## TASK DETAILS
Show each line of the records in which the word "shields" occurs.

*** DATASET RECORDS ***

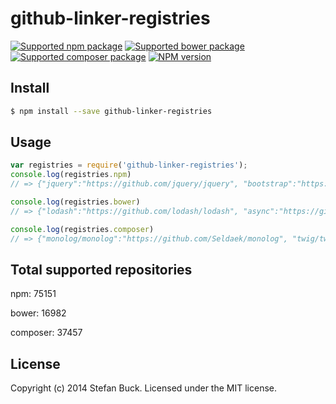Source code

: # github-linker-registries 
[![Supported npm package][count-npm-image]][count-npm-url] [![Supported bower package][count-bower-image]][count-bower-url] [![Supported composer package][count-composer-image]][count-composer-url] [![NPM version][npm-image]][npm-url]


## Install

```bash
$ npm install --save github-linker-registries
```


## Usage

```javascript
var registries = require('github-linker-registries');
console.log(registries.npm) 
// => {"jquery":"https://github.com/jquery/jquery", "bootstrap":"https://github.com/twbs/bootstrap" ...}

console.log(registries.bower)
// => {"lodash":"https://github.com/lodash/lodash", "async":"https://github.com/caolan/async" ...}

console.log(registries.composer)
// => {"monolog/monolog":"https://github.com/Seldaek/monolog", "twig/twig":"https://github.com/fabpot/Twig" ...}
```


## Total supported repositories

npm: 75151

bower: 16982

composer: 37457


## License

Copyright (c) 2014 Stefan Buck. Licensed under the MIT license.



[npm-url]: https://npmjs.org/package/github-linker-registries
[npm-image]: https://badge.fury.io/js/github-linker-registries.svg
[count-npm-url]: https://npmjs.org/
[count-npm-image]: http://img.shields.io/badge/npm-75151-green.svg
[count-bower-url]: https://bower.io/
[count-bower-image]: http://img.shields.io/badge/bower-16982-green.svg
[count-composer-url]: https://packagist.org/
[count-composer-image]: http://img.shields.io/badge/composer-37457-green.svg
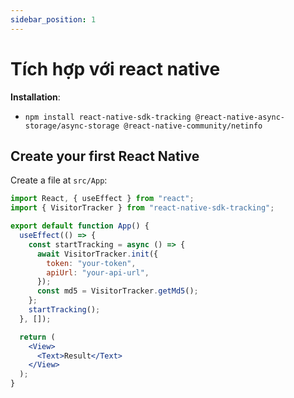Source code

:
 ```yaml
---
sidebar_position: 1
---
```


# Tích hợp với react native

**Installation**:

- `npm install react-native-sdk-tracking @react-native-async-storage/async-storage @react-native-community/netinfo`

## Create your first React Native

Create a file at `src/App`:

```jsx title="src/App"
import React, { useEffect } from "react";
import { VisitorTracker } from "react-native-sdk-tracking";

export default function App() {
  useEffect(() => {
    const startTracking = async () => {
      await VisitorTracker.init({
        token: "your-token",
        apiUrl: "your-api-url",
      });
      const md5 = VisitorTracker.getMd5();
    };
    startTracking();
  }, []);

  return (
    <View>
      <Text>Result</Text>
    </View>
  );
}
```
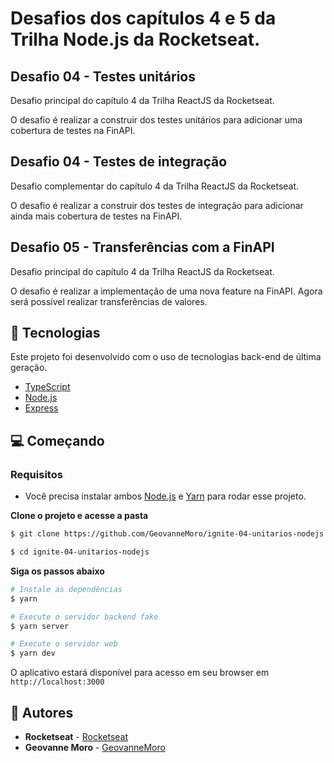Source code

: 
# Desafios dos capítulos 4 e 5 da Trilha Node.js da Rocketseat.

## Desafio 04 - Testes unitários

Desafio principal do capítulo 4 da Trilha ReactJS da Rocketseat.

O desafio é realizar a construir dos testes unitários para adicionar uma cobertura de testes na FinAPI.

## Desafio 04 - Testes de integração

Desafio complementar do capítulo 4 da Trilha ReactJS da Rocketseat.

O desafio é realizar a construir dos testes de integração para adicionar ainda mais cobertura de testes na FinAPI.

## Desafio 05 - Transferências com a FinAPI

Desafio principal do capítulo 4 da Trilha ReactJS da Rocketseat.

O desafio é realizar a implementação de uma nova feature na FinAPI. Agora será possível realizar transferências de valores.

## 🧪 Tecnologias
Este projeto foi desenvolvido com o uso de tecnologias back-end de última geração.

* [TypeScript](https://www.typescriptlang.org/) 
* [Node.js](https://nodejs.org/) 
* [Express](https://expressjs.com/) 


## 💻 Começando

### Requisitos

- Você precisa instalar ambos [Node.js](https://nodejs.org/en/download/) e [Yarn](https://yarnpkg.com/) para rodar esse projeto.

**Clone o projeto e acesse a pasta**

```bash
$ git clone https://github.com/GeovanneMoro/ignite-04-unitarios-nodejs.git
```

```bash
$ cd ignite-04-unitarios-nodejs
```

**Siga os passos abaixo**

```bash
# Instale as dependências
$ yarn

# Execute o servidor backend fake
$ yarn server

# Execute o servidor web
$ yarn dev
```

O aplicativo estará disponível para acesso em seu browser em `http://localhost:3000`

## 📝 Autores

* **Rocketseat** - [Rocketseat](https://github.com/Rocketseat)
* **Geovanne Moro** - [GeovanneMoro](https://github.com/GeovanneMoro)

*** End of DATASET RECORDS ***

## EXPECTED OUTPUT
[count-npm-image]: http://img.shields.io/badge/npm-75151-green.svg
[count-bower-image]: http://img.shields.io/badge/bower-16982-green.svg
[count-composer-image]: http://img.shields.io/badge/composer-37457-green.svg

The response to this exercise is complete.